Contextualising violent protests: “the rebellion of the poor”

2014-02-18 05:24

Peaceful protests have until recently been the preferred medium of civic standing for a cause and against an institution that attracts society's vested interests. They are advocated for by the most logical and intellectual individuals this world has seen, and as a model of remonstration  they have gone as far as being personified by legends like Mahatma Gandhi.

However, when operating within administrations that fail to deliver on election promises and fail to deliver even those basic services that are imperative for social security and human dignity, using peaceful protests as a medium to voice your concerns and recommendations does not add any progressive value in South Africa's modern day society. In actual fact, for the mere time and effort spent on constructing memorandums and mobilising mass action for remediation that never materialises, it can be inferred that these peaceful protests are pointless in our political landscape.

Nelson Mandela resolved in 1961 that “there are thousands of people who feel that it is useless and futile for us to continue talking peace and non-violence — against a government whose only reply is savage attacks on an unarmed and defenceless people. And I think the time has come for us to consider, in the light of our experiences at this day at home, whether the methods which we have applied so far are adequate.” Alas the dawn of the uMkhontoWesizwe.

In the same vein, should community members continue protesting peacefully against local-councils that do not listen to them and continue with their ways of maladministration? I would argue not.
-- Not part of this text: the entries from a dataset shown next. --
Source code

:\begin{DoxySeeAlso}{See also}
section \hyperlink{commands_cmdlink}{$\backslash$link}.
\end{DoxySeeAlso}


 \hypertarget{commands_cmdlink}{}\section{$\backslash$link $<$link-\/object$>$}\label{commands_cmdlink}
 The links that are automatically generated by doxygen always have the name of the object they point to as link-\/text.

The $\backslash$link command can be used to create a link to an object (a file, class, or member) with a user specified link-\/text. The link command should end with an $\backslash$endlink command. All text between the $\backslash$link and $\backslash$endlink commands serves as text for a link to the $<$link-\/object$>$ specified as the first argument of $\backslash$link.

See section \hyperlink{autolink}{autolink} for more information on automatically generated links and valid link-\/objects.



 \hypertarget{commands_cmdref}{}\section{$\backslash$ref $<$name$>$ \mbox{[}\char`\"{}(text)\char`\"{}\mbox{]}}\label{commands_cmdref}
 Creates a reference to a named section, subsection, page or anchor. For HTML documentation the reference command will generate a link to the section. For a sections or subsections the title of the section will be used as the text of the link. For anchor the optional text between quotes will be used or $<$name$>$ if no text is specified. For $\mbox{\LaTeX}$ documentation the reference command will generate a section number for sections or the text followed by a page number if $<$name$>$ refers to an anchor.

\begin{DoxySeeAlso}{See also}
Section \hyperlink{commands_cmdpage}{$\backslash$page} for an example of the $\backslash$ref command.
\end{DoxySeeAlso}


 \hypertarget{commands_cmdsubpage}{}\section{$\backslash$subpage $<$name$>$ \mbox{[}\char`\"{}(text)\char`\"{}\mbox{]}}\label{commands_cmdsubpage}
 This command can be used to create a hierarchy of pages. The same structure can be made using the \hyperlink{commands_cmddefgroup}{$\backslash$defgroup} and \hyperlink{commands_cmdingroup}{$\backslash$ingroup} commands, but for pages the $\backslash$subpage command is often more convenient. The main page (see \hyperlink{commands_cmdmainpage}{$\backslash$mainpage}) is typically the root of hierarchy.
Although I cannot justify violent protests within the parameters of civil society, as an individual with human rights, basic needs and a social standing I can understand why these men and women do what they do.

Yes, the people in the poor communities resolve to violent protests. However, there is some logic behind this. The majority (if not all) social actions, be they spontaneous or mundane, always have a degree of historical or social rationale which provides some insights as to why they surface. For example, empirical research conducted behind the concrete walls of the University of Johannesburg reveals among other things that people resolve to violent protests only after the use of peaceful protests and diplomatic processes have failed to yield results. In the majority of cases, violent protests are a last resort.

So why then do these individuals go as far as to burn schools and institutions of recreational activities during protests? I may postulate it might be that this constituency attaches little value to these institutions and their existence within the community concerned. And this value, or lack thereof, might have resulted on the basis that these institutions haven’t done anything to aid in the development and upliftment of these people.

I may go further to postulate that they see the significance of these institutions to be inferior to their constant pleas and demands for the basic standards of living that they have been caucusing for to their local administrators. If libraries are dilapidated and contain books dating back to the apartheid era, and if schools continue to churn out dismal results, then what value can be attached to these institutions? “Why not then set them alight?” they might ask.  These are the assumptions we should be reflecting on as opposed to out rightly condemn and ridicule the actions of these communities from face value constructs.

I for one do not understand why basic service delivery is failing at such rates in this country. It’s not a matter of high expectations and a spirit of entitlement on the side of affected individuals. A basic service is a pre-requisite to social security and it is a human right. We have a right to water and sanitation.  We have a right to education.  We have a right to health and nutrition. If our privilege to these rights is being neglected, then let us fight for them.

Society needs to reflect heavily on the failure of constituted processes to attain basic human rights within the ambit of social protests.